Organisé en vingt parties d’approximativement 10 séquences chacune, le livre de Maxima Actis s’ancre dans des souvenirs d’errance européenne. On y voit les décors de l’est ou du sud-est. La Grèce, les frontières de l’Ukraine. La débrouille de l’errant, souvent. Les rencontres. Le froid. Les chaleurs.

il n’y a pas de mémoire individuelle

peut-être des formes individuelles de mémoire

Mais Les paysages avalent presque tout, même s’il a bien à voir avec le banal, n’a rien du banal carnet de voyage « poétique ». Il ne s’agit pas d’organiser les souvenirs, d’en percer l’amas ou, sous couvert de « poésie », de se livrer à un énième exercice d’introspection par l’itinérance.

écrire ce n’est pas attendre un parfum de mort (ou le parfum des fleurs coupées ou de l’herbe tondue)

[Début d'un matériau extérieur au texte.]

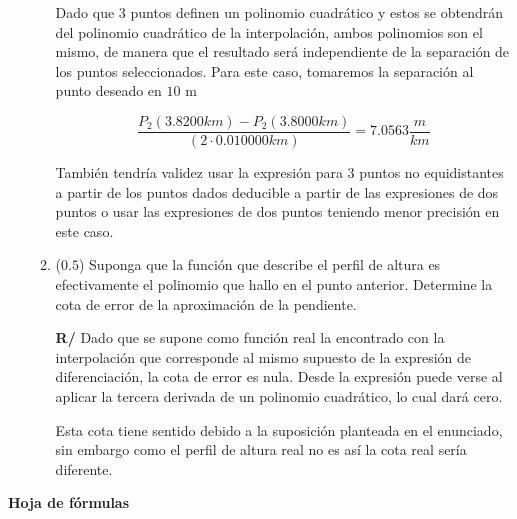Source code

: \documentclass[12pt]{article}
\begin{document}
\begin{enumerate}[leftmargin=*,widest=9]
\begin{enumerate}[label=\alph*]
Dado que 3 puntos definen un polinomio cuadrático y estos se obtendrán del polinomio cuadrático de la interpolación, ambos polinomios son el mismo, de manera que el resultado será independiente de la separación de los puntos seleccionados. Para este caso, tomaremos la separación al punto deseado en \(10\) m

\[ \frac{P_2(3.8200 km) - P_2(3.8000 km)}{(2 \cdot 0.010000 km)} = 7.0563 \frac{m}{km}\]

También tendría validez usar la expresión para 3 puntos no equidistantes a partir de los puntos dados deducible a partir de las expresiones de dos puntos o usar las expresiones de dos puntos teniendo menor precisión en este caso.

   \item (\(0.5\)) Suponga que la función que describe el perfil de altura es efectivamente el polinomio que hallo en el punto anterior. Determine la cota de error de la aproximación de la pendiente.

   \textbf{R/} Dado que se supone como función real la encontrado con la interpolación que corresponde al mismo supuesto de la expresión de diferenciación, la cota de error es nula. Desde la expresión puede verse al aplicar la tercera derivada de un polinomio cuadrático, lo cual dará cero.

   Esta cota tiene sentido debido a la suposición planteada en el enunciado, sin embargo como el perfil de altura real no es así la cota real sería diferente.
   \end{enumerate}

\end{enumerate}
\begin{center}
\textbf{Hoja de fórmulas}
\end{center}
\end{document}
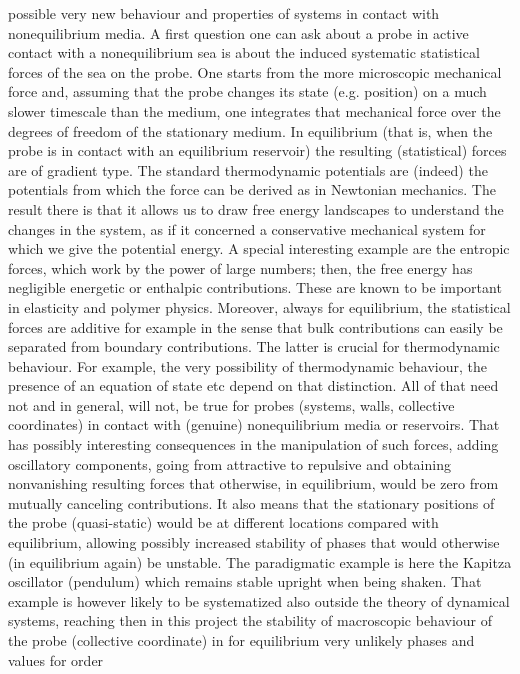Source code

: possible very new behaviour and properties of systems in contact with nonequilibrium
media. A first question one can ask about a probe in active contact with a nonequilibrium
sea is about the induced systematic statistical forces of the sea on the probe.  One starts
from the more microscopic mechanical force and, assuming that the probe changes its state
(e.g. position) on a much slower timescale than the medium, one integrates that mechanical
force over the degrees of freedom of the stationary medium.  In equilibrium (that is, when
the probe is in contact with an equilibrium reservoir) the resulting (statistical) forces
are of gradient type.  The standard thermodynamic potentials are (indeed) the potentials
from which the force can be derived as in Newtonian mechanics. The result there is that it
allows us to draw free energy landscapes to understand the changes in the system, as if it
concerned a conservative mechanical system for which we give the potential energy.  A
special interesting example are the entropic forces, which work by the power of large
numbers; then, the free energy has negligible energetic or enthalpic contributions.  These
are known to be important in elasticity and polymer physics. Moreover, always for
equilibrium, the statistical forces are additive for example in the sense that bulk
contributions can easily be separated from boundary contributions.  The latter is crucial
for thermodynamic behaviour.  For example, the very possibility of thermodynamic behaviour,
the presence of an equation of state etc depend on that distinction.  All of that need not
and in general, will not,
be true for probes (systems, walls, collective coordinates) in contact with (genuine)
nonequilibrium media or reservoirs. That has possibly
interesting consequences in the manipulation of such forces, adding oscillatory components,
going from attractive to repulsive and obtaining nonvanishing resulting forces that
otherwise, in equilibrium, would be zero from mutually canceling contributions.
%
It also means that the stationary positions of the probe (quasi-static) would be at
different locations compared with equilibrium, allowing possibly increased stability of
phases that would otherwise (in equilibrium again) be unstable.  The paradigmatic example is
here the Kapitza oscillator (pendulum) which remains stable upright when being shaken.  That
example is however likely to be systematized also outside the theory of dynamical systems,
reaching then in this project the stability of macroscopic behaviour of the probe
(collective coordinate) in for equilibrium very unlikely phases and values for order
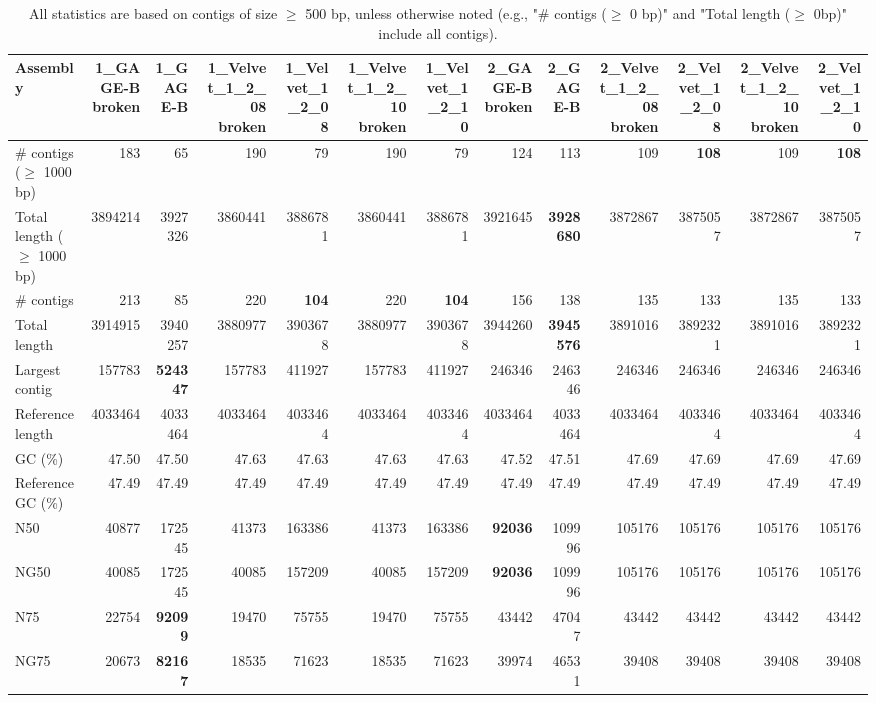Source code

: \documentclass[12pt,a4paper]{article}
\begin{document}
\begin{table}[ht]
\begin{center}
\caption{All statistics are based on contigs of size $\geq$ 500 bp, unless otherwise noted (e.g., "\# contigs ($\geq$ 0 bp)" and "Total length ($\geq$ 0bp)" include all contigs).}
\begin{tabular}{|l*{12}{|r}|}
\hline
Assembly & 1\_GAGE-B broken & 1\_GAGE-B & 1\_Velvet\_1\_2\_08 broken & 1\_Velvet\_1\_2\_08 & 1\_Velvet\_1\_2\_10 broken & 1\_Velvet\_1\_2\_10 & 2\_GAGE-B broken & 2\_GAGE-B & 2\_Velvet\_1\_2\_08 broken & 2\_Velvet\_1\_2\_08 & 2\_Velvet\_1\_2\_10 broken & 2\_Velvet\_1\_2\_10 \\ \hline
\# contigs ($\geq$ 1000 bp) & 183 & 65 & 190 & 79 & 190 & 79 & 124 & 113 & 109 & {\bf 108} & 109 & {\bf 108} \\ \hline
Total length ($\geq$ 1000 bp) & 3894214 & 3927326 & 3860441 & 3886781 & 3860441 & 3886781 & 3921645 & {\bf 3928680} & 3872867 & 3875057 & 3872867 & 3875057 \\ \hline
\# contigs & 213 & 85 & 220 & {\bf 104} & 220 & {\bf 104} & 156 & 138 & 135 & 133 & 135 & 133 \\ \hline
Total length & 3914915 & 3940257 & 3880977 & 3903678 & 3880977 & 3903678 & 3944260 & {\bf 3945576} & 3891016 & 3892321 & 3891016 & 3892321 \\ \hline
Largest contig & 157783 & {\bf 524347} & 157783 & 411927 & 157783 & 411927 & 246346 & 246346 & 246346 & 246346 & 246346 & 246346 \\ \hline
Reference length & 4033464 & 4033464 & 4033464 & 4033464 & 4033464 & 4033464 & 4033464 & 4033464 & 4033464 & 4033464 & 4033464 & 4033464 \\ \hline
GC (\%) & 47.50 & 47.50 & 47.63 & 47.63 & 47.63 & 47.63 & 47.52 & 47.51 & 47.69 & 47.69 & 47.69 & 47.69 \\ \hline
Reference GC (\%) & 47.49 & 47.49 & 47.49 & 47.49 & 47.49 & 47.49 & 47.49 & 47.49 & 47.49 & 47.49 & 47.49 & 47.49 \\ \hline
N50 & 40877 & 172545 & 41373 & 163386 & 41373 & 163386 & {\bf 92036} & 109996 & 105176 & 105176 & 105176 & 105176 \\ \hline
NG50 & 40085 & 172545 & 40085 & 157209 & 40085 & 157209 & {\bf 92036} & 109996 & 105176 & 105176 & 105176 & 105176 \\ \hline
N75 & 22754 & {\bf 92099} & 19470 & 75755 & 19470 & 75755 & 43442 & 47047 & 43442 & 43442 & 43442 & 43442 \\ \hline
NG75 & 20673 & {\bf 82167} & 18535 & 71623 & 18535 & 71623 & 39974 & 46531 & 39408 & 39408 & 39408 & 39408 \\ \hline

\end{tabular}
\end{center}
\end{table}
\end{document}
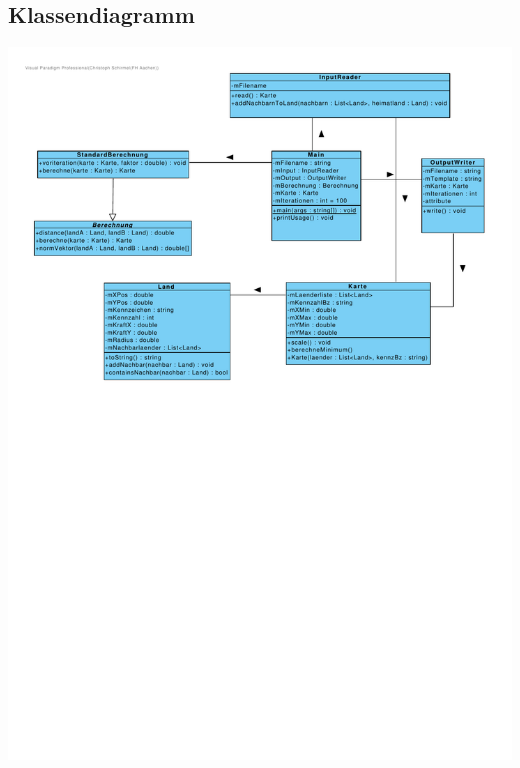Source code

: \documentclass[a4paper,11pt]{article}
\begin{document}
{\subsection{Klassendiagramm}
\begin{center}
\includegraphics[width=\linewidth]{klassendiagramm_gropro.pdf}
\end{center}
}
\end{document}
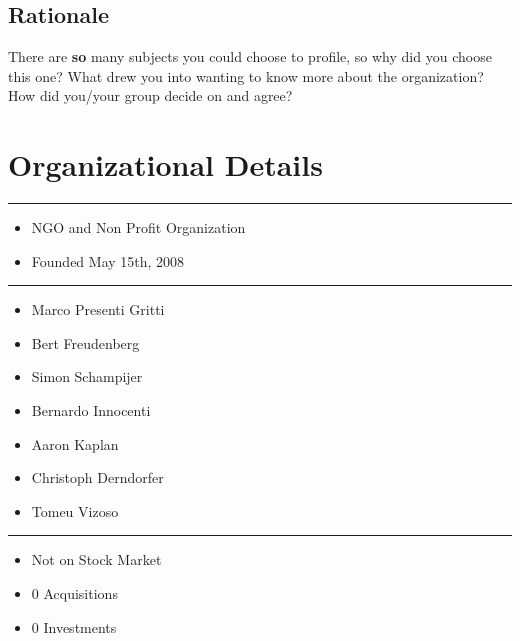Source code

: \subsection{Rationale}\label{rationale}

There are \textbf{so} many subjects you could choose to profile, so why
did you choose this one? What drew you into wanting to know more about
the organization? How did you/your group decide on and agree?

\section{Organizational Details}\label{organizational-details}

\begin{center}\rule{3in}{0.4pt}\end{center}

\begin{itemize}
\itemsep1pt\parskip0pt
\item
  NGO and Non Profit Organization
\item
  Founded May 15th, 2008
\end{itemize}

\begin{center}\rule{3in}{0.4pt}\end{center}

\begin{itemize}
\itemsep1pt\parskip0pt
\item
  Marco Presenti Gritti
\item
  Bert Freudenberg
\item
  Simon Schampijer
\item
  Bernardo Innocenti
\item
  Aaron Kaplan
\item
  Christoph Derndorfer
\item
  Tomeu Vizoso
\end{itemize}

\begin{center}\rule{3in}{0.4pt}\end{center}

\begin{itemize}
\itemsep1pt\parskip0pt
\item
  Not on Stock Market
\item
  0 Acquisitions
\item
  0 Investments
\end{itemize}

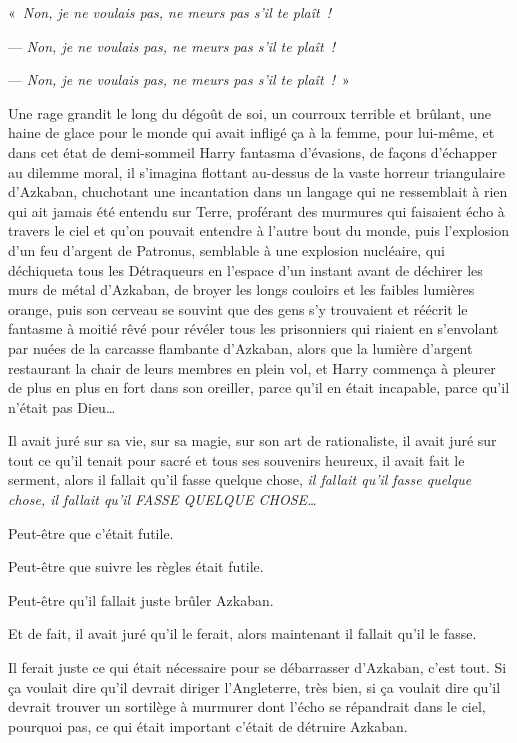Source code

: «~\emph{Non, je ne voulais pas, ne meurs pas s'il te plaît~!}

--- \emph{Non, je ne voulais pas, ne meurs pas s'il te plaît~!}

--- \emph{Non, je ne voulais pas, ne meurs pas s'il te plaît~!}~»

Une rage grandit le long du dégoût de soi, un courroux terrible et brûlant, une haine de glace pour le monde qui avait infligé ça à la femme, pour lui-même, et dans cet état de demi-sommeil Harry fantasma d'évasions, de façons d'échapper au dilemme moral, il s'imagina flottant au-dessus de la vaste horreur triangulaire d'Azkaban, chuchotant une incantation dans un langage qui ne ressemblait à rien qui ait jamais été entendu sur Terre, proférant des murmures qui faisaient écho à travers le ciel et qu'on pouvait entendre à l'autre bout du monde, puis l'explosion d'un feu d'argent de Patronus, semblable à une explosion nucléaire, qui déchiqueta tous les Détraqueurs en l'espace d'un instant avant de déchirer les murs de métal d'Azkaban, de broyer les longs couloirs et les faibles lumières orange, puis son cerveau se souvint que des gens s'y trouvaient et réécrit le fantasme à moitié rêvé pour révéler tous les prisonniers qui riaient en s'envolant par nuées de la carcasse flambante d'Azkaban, alors que la lumière d'argent restaurant la chair de leurs membres en plein vol, et Harry commença à pleurer de plus en plus en fort dans son oreiller, parce qu'il en était incapable, parce qu'il n'était pas Dieu…

Il avait juré sur sa vie, sur sa magie, sur son art de rationaliste, il avait juré sur tout ce qu'il tenait pour sacré et tous ses souvenirs heureux, il avait fait le serment, alors il fallait qu'il fasse quelque chose, \emph{il fallait qu'il fasse quelque chose, il fallait qu'il FASSE QUELQUE CHOSE…}

Peut-être que c'était futile.

Peut-être que suivre les règles était futile.

Peut-être qu'il fallait juste brûler Azkaban.

Et de fait, il avait juré qu'il le ferait, alors maintenant il fallait qu'il le fasse.

Il ferait juste ce qui était nécessaire pour se débarrasser d'Azkaban, c'est tout.
Si ça voulait dire qu'il devrait diriger l'Angleterre, très bien, si ça voulait dire qu'il devrait trouver un sortilège à murmurer dont l'écho se répandrait dans le ciel, pourquoi pas, ce qui était important c'était de détruire Azkaban.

c’est sans goût, ça ressemble à l’ennui

c’est ça que je recherche

la phrase calquée sur ce tous les jours sans relief dans lequel on n’a pas à parler

souvent sans goût

regarder les âpretés de la rambarde pendant des heures, par exemple

Un peu à la façon d’un Jack Spicer – pour qui le poète était un médium, un émetteur, une simple radio par laquelle le langage, entité indépendante, trouvait une voix – le poète serait ici comme une sorte de lieu donné aux paysages. Un endroit où leur défilement pourrait trouver une forme d’arrêt, d’instant de pause. Non pas pour alors s’y livrer, en esthète rassénéré, à leur seule contemplation béate. Ni – autre cliché du « poète » – pour faire surgir, de leur censée banalité, quelque chose qui attendrait qu’un être inspiré l’en extirpe. Le poète laisse ici le banal au banal. Il ne fait pas du réel autre chose qu’il est. Tout au plus « rogne-t-il la réalité pour la faire entrer dans un livre ». Il rend « visibles les idées qui sortent de la tête ». Dans ce magnifique premier livre, la poésie devient une forme de principe sédimentaire, par lequel les souvenirs, les paysages vus, les expériences vécues, les livres lus, pouvaient enfin venir se déposer, et sur le limon duquel d’autres souvenirs, paysages, expériences ou livres devenaient alors possibles.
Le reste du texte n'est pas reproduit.